For the string "River", search the entries below and copy every line where it appears.

****

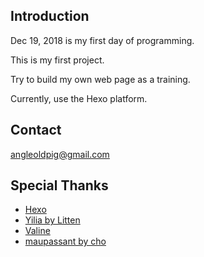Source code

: Introduction
--------------------

Dec 19, 2018 is my first day of programming.

This is my first project.

Try to build my own web page as a training.

Currently, use the Hexo platform.

Contact
--------------------
angleoldpig@gmail.com

Special Thanks
--------------------
- [Hexo](https://hexo.io/)
- [Yilia by Litten](https://github.com/litten/hexo-theme-yilia)
- [Valine](https://valine.js.org/)
- [maupassant by cho](https://github.com/pagecho/maupassant)
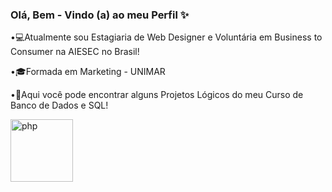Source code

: ### Olá, Bem - Vindo (a) ao meu Perfil  ✨

•💻Atualmente sou Estagiaria de Web Designer e Voluntária em  Business to Consumer na AIESEC no Brasil!

•🎓Formada em Marketing - UNIMAR

•💾Aqui você pode encontrar alguns Projetos Lógicos do meu Curso de Banco de Dados e SQL!

 <img src="https://cdn.discordapp.com/attachments/988904705117798463/1068972708043427913/Gifs.gif" alt="php" width="100" height="100"/>

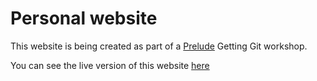 # Personal website 

This website is being created as part of a [Prelude](https://prelude.tech/) Getting Git workshop.

You can see the live version of this website [here](PUT_YOUR_WEBSITE_URL_HERE)
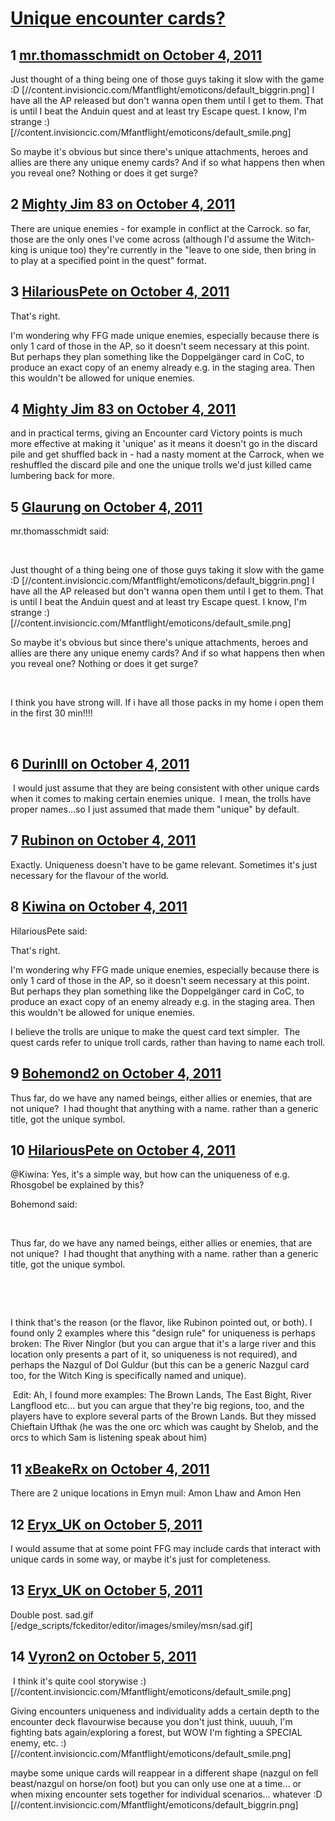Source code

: # [Unique encounter cards?](https://community.fantasyflightgames.com/topic/54155-unique-encounter-cards/)

## 1 [mr.thomasschmidt on October 4, 2011](https://community.fantasyflightgames.com/topic/54155-unique-encounter-cards/?do=findComment&comment=536649)

Just thought of a thing being one of those guys taking it slow with the game :D [//content.invisioncic.com/Mfantflight/emoticons/default_biggrin.png] I have all the AP released but don't wanna open them until I get to them. That is until I beat the Anduin quest and at least try Escape quest. I know, I'm strange :) [//content.invisioncic.com/Mfantflight/emoticons/default_smile.png]

So maybe it's obvious but since there's unique attachments, heroes and allies are there any unique enemy cards? And if so what happens then when you reveal one? Nothing or does it get surge?

## 2 [Mighty Jim 83 on October 4, 2011](https://community.fantasyflightgames.com/topic/54155-unique-encounter-cards/?do=findComment&comment=536650)

There are unique enemies - for example in conflict at the Carrock. so far, those are the only ones I've come across (although I'd assume the Witch-king is unique too) they're currently in the "leave to one side, then bring in to play at a specified point in the quest" format.

## 3 [HilariousPete on October 4, 2011](https://community.fantasyflightgames.com/topic/54155-unique-encounter-cards/?do=findComment&comment=536651)

That's right.

I'm wondering why FFG made unique enemies, especially because there is only 1 card of those in the AP, so it doesn't seem necessary at this point. But perhaps they plan something like the Doppelgänger card in CoC, to produce an exact copy of an enemy already e.g. in the staging area. Then this wouldn't be allowed for unique enemies.

## 4 [Mighty Jim 83 on October 4, 2011](https://community.fantasyflightgames.com/topic/54155-unique-encounter-cards/?do=findComment&comment=536670)

and in practical terms, giving an Encounter card Victory points is much more effective at making it 'unique' as it means it doesn't go in the discard pile and get shuffled back in - had a nasty moment at the Carrock, when we reshuffled the discard pile and one the unique trolls we'd just killed came lumbering back for more.

## 5 [Glaurung on October 4, 2011](https://community.fantasyflightgames.com/topic/54155-unique-encounter-cards/?do=findComment&comment=536684)

mr.thomasschmidt said:

 

Just thought of a thing being one of those guys taking it slow with the game :D [//content.invisioncic.com/Mfantflight/emoticons/default_biggrin.png] I have all the AP released but don't wanna open them until I get to them. That is until I beat the Anduin quest and at least try Escape quest. I know, I'm strange :) [//content.invisioncic.com/Mfantflight/emoticons/default_smile.png]

So maybe it's obvious but since there's unique attachments, heroes and allies are there any unique enemy cards? And if so what happens then when you reveal one? Nothing or does it get surge?

 



I think you have strong will. If i have all those packs in my home i open them in the first 30 min!!!!

 

## 6 [DurinIII on October 4, 2011](https://community.fantasyflightgames.com/topic/54155-unique-encounter-cards/?do=findComment&comment=536701)

 I would just assume that they are being consistent with other unique cards when it comes to making certain enemies unique.  I mean, the trolls have proper names...so I just assumed that made them "unique" by default. 

## 7 [Rubinon on October 4, 2011](https://community.fantasyflightgames.com/topic/54155-unique-encounter-cards/?do=findComment&comment=536708)

Exactly. Uniqueness doesn't have to be game relevant. Sometimes it's just necessary for the flavour of the world.

## 8 [Kiwina on October 4, 2011](https://community.fantasyflightgames.com/topic/54155-unique-encounter-cards/?do=findComment&comment=536874)

HilariousPete said:

That's right.

I'm wondering why FFG made unique enemies, especially because there is only 1 card of those in the AP, so it doesn't seem necessary at this point. But perhaps they plan something like the Doppelgänger card in CoC, to produce an exact copy of an enemy already e.g. in the staging area. Then this wouldn't be allowed for unique enemies.



I believe the trolls are unique to make the quest card text simpler.  The quest cards refer to unique troll cards, rather than having to name each troll.

## 9 [Bohemond2 on October 4, 2011](https://community.fantasyflightgames.com/topic/54155-unique-encounter-cards/?do=findComment&comment=536876)

Thus far, do we have any named beings, either allies or enemies, that are not unique?  I had thought that anything with a name. rather than a generic title, got the unique symbol.

## 10 [HilariousPete on October 4, 2011](https://community.fantasyflightgames.com/topic/54155-unique-encounter-cards/?do=findComment&comment=536891)

@Kiwina: Yes, it's a simple way, but how can the uniqueness of e.g. Rhosgobel be explained by this?

Bohemond said:

 

Thus far, do we have any named beings, either allies or enemies, that are not unique?  I had thought that anything with a name. rather than a generic title, got the unique symbol.

 

 

I think that's the reason (or the flavor, like Rubinon pointed out, or both). I found only 2 examples where this "design rule" for uniqueness is perhaps broken: The River Ninglor (but you can argue that it's a large river and this location only presents a part of it, so uniqueness is not required), and perhaps the Nazgul of Dol Guldur (but this can be a generic Nazgul card too, for the Witch King is specifically named and unique).

 Edit: Ah, I found more examples: The Brown Lands, The East Bight, River Langflood etc... but you can argue that they're big regions, too, and the players have to explore several parts of the Brown Lands. But they missed Chieftain Ufthak (he was the one orc which was caught by Shelob, and the orcs to which Sam is listening speak about him)

## 11 [xBeakeRx on October 4, 2011](https://community.fantasyflightgames.com/topic/54155-unique-encounter-cards/?do=findComment&comment=537123)

There are 2 unique locations in Emyn muil: Amon Lhaw and Amon Hen

## 12 [Eryx_UK on October 5, 2011](https://community.fantasyflightgames.com/topic/54155-unique-encounter-cards/?do=findComment&comment=537235)

I would assume that at some point FFG may include cards that interact with unique cards in some way, or maybe it's just for completeness. 

## 13 [Eryx_UK on October 5, 2011](https://community.fantasyflightgames.com/topic/54155-unique-encounter-cards/?do=findComment&comment=537236)

Double post. sad.gif [/edge_scripts/fckeditor/editor/images/smiley/msn/sad.gif]

## 14 [Vyron2 on October 5, 2011](https://community.fantasyflightgames.com/topic/54155-unique-encounter-cards/?do=findComment&comment=537240)

 I think it's quite cool storywise :) [//content.invisioncic.com/Mfantflight/emoticons/default_smile.png]

Giving encounters uniqueness and individuality adds a certain depth to the encounter deck flavourwise because you don't just think, uuuuh, I'm fighting bats again/exploring a forest, but WOW I'm fighting a SPECIAL enemy, etc. :) [//content.invisioncic.com/Mfantflight/emoticons/default_smile.png]

maybe some unique cards will reappear in a different shape (nazgul on fell beast/nazgul on horse/on foot) but you can only use one at a time... or when mixing encounter sets together for individual scenarios... whatever :D [//content.invisioncic.com/Mfantflight/emoticons/default_biggrin.png]

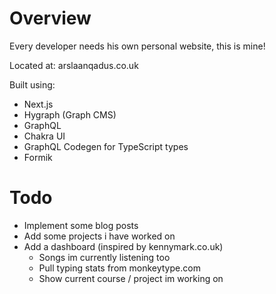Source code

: # Overview
Every developer needs his own personal website, this is mine! 

Located at: arslaanqadus.co.uk 

Built using: 
- Next.js
- Hygraph (Graph CMS)
- GraphQL
- Chakra UI
- GraphQL Codegen for TypeScript types
- Formik

# Todo
- Implement some blog posts
- Add some projects i have worked on
- Add a dashboard (inspired by kennymark.co.uk)
    - Songs im currently listening too
    - Pull typing stats from monkeytype.com
    - Show current course / project im working on
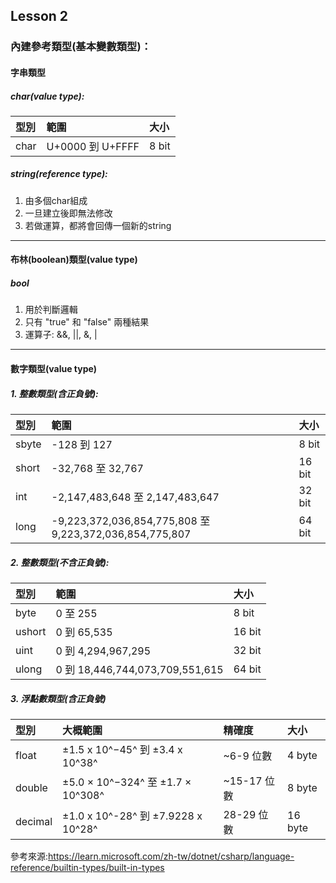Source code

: ## Lesson 2

### 內建參考類型(基本變數類型)：

#### 字串類型
##### char(value type):
| 型別 | 範圍              | 大小  |
|:-----|:-----------------|:------|
| char | U+0000 到 U+FFFF | 8 bit |
##### string(reference type):
1. 由多個char組成
2. 一旦建立後即無法修改
3. 若做運算，都將會回傳一個新的string

---

#### 布林(boolean)類型(value type)
##### bool
1. 用於判斷邏輯
2. 只有 "true" 和 "false" 兩種結果
3. 運算子: &&, ||, &, |  

---

#### 數字類型(value type)
##### 1. 整數類型(含正負號):

| 型別   | 範圍                                                    | 大小   |
|:------|:--------------------------------------------------------|:-------|
| sbyte | -128 到 127                                             | 8 bit  |
| short | -32,768 至 32,767                                       | 16 bit |
| int   | -2,147,483,648 至 2,147,483,647                         | 32 bit |
| long  | -9,223,372,036,854,775,808 至 9,223,372,036,854,775,807 | 64 bit |
   
##### 2. 整數類型(不含正負號):

| 型別    | 範圍                            | 大小   |
|:-------|:--------------------------------|:-------|
| byte   | 0 至 255                        | 8 bit  |
| ushort | 	0 到 65,535                    | 16 bit |
| uint   | 0 到 4,294,967,295              | 32 bit |
| ulong  | 0 到 18,446,744,073,709,551,615 | 64 bit |
    
##### 3. 浮點數類型(含正負號)

| 型別      | 大概範圍                            | 精確度       | 大小     |
|:----------|:-----------------------------------|:------------|:--------|
| float     | ±1.5 x 10^−45^ 到 ±3.4 x 10^38^    | ~6-9 位數    | 4 byte  |
| double    | ±5.0 × 10^−324^ 至 ±1.7 × 10^308^  | ~15-17 位數  | 8 byte  |
| decimal   | ±1.0 x 10^-28^ 到 ±7.9228 x 10^28^ | 28-29 位數   | 16 byte |

參考來源:https://learn.microsoft.com/zh-tw/dotnet/csharp/language-reference/builtin-types/built-in-types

****

# EXERCISE SOLUTION:
I think that's the reason (or the flavor, like Rubinon pointed out, or both). I found only 2 examples where this "design rule" for uniqueness is perhaps broken: The River Ninglor (but you can argue that it's a large river and this location only presents a part of it, so uniqueness is not required), and perhaps the Nazgul of Dol Guldur (but this can be a generic Nazgul card too, for the Witch King is specifically named and unique).
 Edit: Ah, I found more examples: The Brown Lands, The East Bight, River Langflood etc... but you can argue that they're big regions, too, and the players have to explore several parts of the Brown Lands. But they missed Chieftain Ufthak (he was the one orc which was caught by Shelob, and the orcs to which Sam is listening speak about him)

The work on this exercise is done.